Laetitia Tamko é uma multi-instrumentista polivalente. Nascida em Camarões, ela se mudou com a família para Nova York na adolescência e, aos 17, ganhou uma guitarra dos pais. Hoje, aos 26, ela é conhecida como Vagabon e colhe os louros de Infinite Worlds, primeiro disco de seu trabalho inspirado pelo indie e lo-fi no qual toca ainda bateria, sintetizador e teclados.

Nem sempre foi assim. Laetitia cresceu no cenário punk e foi de lá que veio essa filosofia do do it yourself. Ela leva tão a sério que vai assinar a produção, com tudo que tem direito, de seu próximo disco, que acabou de gravar e deve sair até o final do ano. Antes disso, porém, Vagabon chega ao Brasil para um show aguardado no Balaclava Fest, que acontece neste sábado (27) em São Paulo, onde divide a noite com Ride e Terno Rei.

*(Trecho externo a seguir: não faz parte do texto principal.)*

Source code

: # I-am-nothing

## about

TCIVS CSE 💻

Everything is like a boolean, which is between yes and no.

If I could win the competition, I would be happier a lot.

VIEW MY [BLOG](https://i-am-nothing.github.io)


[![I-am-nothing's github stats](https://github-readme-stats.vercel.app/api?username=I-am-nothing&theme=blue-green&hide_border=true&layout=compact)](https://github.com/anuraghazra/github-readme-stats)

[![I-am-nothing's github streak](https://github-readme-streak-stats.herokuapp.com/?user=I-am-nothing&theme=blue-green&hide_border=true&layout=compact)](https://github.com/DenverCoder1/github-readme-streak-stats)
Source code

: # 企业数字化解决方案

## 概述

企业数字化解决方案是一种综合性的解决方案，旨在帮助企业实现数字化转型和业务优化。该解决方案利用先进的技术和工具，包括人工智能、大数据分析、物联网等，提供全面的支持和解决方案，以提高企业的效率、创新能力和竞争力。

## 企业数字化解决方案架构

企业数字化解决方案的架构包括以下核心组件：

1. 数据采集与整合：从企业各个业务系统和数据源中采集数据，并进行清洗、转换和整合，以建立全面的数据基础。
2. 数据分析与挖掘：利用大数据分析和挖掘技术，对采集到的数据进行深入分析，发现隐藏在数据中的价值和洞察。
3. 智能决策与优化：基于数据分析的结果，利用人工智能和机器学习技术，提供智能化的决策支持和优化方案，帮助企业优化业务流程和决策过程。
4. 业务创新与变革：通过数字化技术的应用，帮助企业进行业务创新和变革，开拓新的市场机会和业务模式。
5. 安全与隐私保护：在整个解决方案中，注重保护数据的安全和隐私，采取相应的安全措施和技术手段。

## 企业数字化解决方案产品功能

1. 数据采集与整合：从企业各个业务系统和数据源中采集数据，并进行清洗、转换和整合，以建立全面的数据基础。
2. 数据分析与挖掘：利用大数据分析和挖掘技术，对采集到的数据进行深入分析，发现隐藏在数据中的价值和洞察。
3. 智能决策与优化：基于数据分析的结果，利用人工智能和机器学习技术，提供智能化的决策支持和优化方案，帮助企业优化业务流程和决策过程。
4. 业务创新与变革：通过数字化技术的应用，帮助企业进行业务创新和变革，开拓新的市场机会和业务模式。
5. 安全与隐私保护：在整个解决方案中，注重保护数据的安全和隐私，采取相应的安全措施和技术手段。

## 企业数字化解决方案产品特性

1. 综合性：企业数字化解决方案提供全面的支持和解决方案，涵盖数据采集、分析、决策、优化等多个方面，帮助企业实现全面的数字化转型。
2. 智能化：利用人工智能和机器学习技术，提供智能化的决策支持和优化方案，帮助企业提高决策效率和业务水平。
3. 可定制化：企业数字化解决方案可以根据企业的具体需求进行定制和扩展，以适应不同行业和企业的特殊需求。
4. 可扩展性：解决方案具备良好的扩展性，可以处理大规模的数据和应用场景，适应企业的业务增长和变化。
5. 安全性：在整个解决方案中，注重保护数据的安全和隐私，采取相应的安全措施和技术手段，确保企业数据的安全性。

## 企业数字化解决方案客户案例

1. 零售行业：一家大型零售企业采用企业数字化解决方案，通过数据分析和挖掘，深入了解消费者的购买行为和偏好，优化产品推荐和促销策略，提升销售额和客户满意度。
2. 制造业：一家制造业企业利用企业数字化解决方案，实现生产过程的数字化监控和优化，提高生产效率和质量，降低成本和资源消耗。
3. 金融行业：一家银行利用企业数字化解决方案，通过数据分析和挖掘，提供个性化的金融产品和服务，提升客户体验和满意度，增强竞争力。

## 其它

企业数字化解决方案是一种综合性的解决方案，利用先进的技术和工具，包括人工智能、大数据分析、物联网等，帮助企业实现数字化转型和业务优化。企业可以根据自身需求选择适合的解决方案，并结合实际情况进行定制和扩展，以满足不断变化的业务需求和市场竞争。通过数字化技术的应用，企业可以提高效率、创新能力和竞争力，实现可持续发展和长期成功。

Como parte de uma nova leva de artistas femininas empunhando suas guitarras para desbravar o mainstream novamente, Vagabon tem tudo para solidificar seu nome de vez com o próximo trabalho, ampliando a sonoridade elogiada de Infinite Worlds e do EP Persian Gardens. É só o começo para a artista que surgiu com uma demo no Bandcamp. Ela contou ao Tenho Mais Discos Que Amigos um pouquinho do que vem por aí em uma entrevista exclusiva por telefone. Confira abaixo do serviço e, logo depois, a entrevista:

Balaclava Fest
Data: 24/04/2019
Horário: 16h (abertura da casa)
Local: Audio – Av. Francisco Matarazzo, 694 – Barra Funda – São Paulo/SP
Ingressos: a partir de R$ 150 (Ticket 360)
Abertura da casa: 16h00
Classificação: 16 anos

TMDQA!: Oi Laetitia, obrigada por seu tempo! Que bom que você virá ao Brasil, quero falar sobre isso! Mas antes, queria falar mais sobre seu trabalho. Você é uma das artistas que a gente conheceu graças ao Bandcamp — e também, claro, graças às músicas que você produz! Mas já faz uns 5 anos que você lançou a demo, e muito mudou desde então. Ao olhar pra trás e tendo agora uma perspectiva mais ampla da música enquanto mercado e indústria, como você enxerga as oportunidades e os desafios que os artistas independentes têm hoje? Está ficando mais possível ter uma carreira e viver de música? O mercado está mesmo se abrindo pra vozes diferentes?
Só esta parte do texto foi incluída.